* Required action:
Would you give the number of lines in the entries that contain the word "bigl"? Nothing else is needed.

#####

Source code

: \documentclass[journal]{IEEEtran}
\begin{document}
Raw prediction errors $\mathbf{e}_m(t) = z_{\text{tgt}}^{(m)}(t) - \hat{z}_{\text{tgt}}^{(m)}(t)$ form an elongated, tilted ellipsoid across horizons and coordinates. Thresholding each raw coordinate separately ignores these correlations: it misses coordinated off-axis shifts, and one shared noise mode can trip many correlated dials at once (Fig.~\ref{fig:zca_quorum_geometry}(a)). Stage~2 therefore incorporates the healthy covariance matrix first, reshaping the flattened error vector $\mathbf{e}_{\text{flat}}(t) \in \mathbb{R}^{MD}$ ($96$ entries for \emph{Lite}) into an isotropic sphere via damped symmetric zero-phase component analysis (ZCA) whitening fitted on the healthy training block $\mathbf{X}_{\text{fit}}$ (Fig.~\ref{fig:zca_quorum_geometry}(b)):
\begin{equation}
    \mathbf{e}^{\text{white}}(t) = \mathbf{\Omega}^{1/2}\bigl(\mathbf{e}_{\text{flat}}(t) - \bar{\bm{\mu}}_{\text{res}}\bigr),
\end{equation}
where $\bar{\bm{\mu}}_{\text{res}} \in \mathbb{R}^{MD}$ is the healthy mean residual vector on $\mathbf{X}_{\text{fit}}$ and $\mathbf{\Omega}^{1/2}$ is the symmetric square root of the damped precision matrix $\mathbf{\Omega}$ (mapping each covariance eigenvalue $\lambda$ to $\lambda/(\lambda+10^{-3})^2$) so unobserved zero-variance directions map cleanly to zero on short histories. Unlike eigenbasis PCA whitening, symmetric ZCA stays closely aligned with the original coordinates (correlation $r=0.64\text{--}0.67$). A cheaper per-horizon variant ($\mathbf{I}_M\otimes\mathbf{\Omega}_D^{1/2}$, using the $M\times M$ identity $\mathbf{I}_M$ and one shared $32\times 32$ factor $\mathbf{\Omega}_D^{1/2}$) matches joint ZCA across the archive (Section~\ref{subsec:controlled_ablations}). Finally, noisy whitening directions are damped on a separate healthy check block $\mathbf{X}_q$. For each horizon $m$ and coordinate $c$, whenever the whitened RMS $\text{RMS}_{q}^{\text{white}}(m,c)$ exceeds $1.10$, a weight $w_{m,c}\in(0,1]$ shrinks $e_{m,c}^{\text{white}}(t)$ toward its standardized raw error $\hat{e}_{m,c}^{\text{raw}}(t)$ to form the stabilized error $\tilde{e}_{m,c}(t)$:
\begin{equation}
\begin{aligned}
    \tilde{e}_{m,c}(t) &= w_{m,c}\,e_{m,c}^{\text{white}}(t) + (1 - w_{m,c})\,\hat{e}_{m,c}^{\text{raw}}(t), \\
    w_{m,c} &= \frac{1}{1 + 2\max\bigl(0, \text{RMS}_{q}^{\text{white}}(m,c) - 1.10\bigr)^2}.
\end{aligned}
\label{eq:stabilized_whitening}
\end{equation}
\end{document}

#####

* Answer section:
2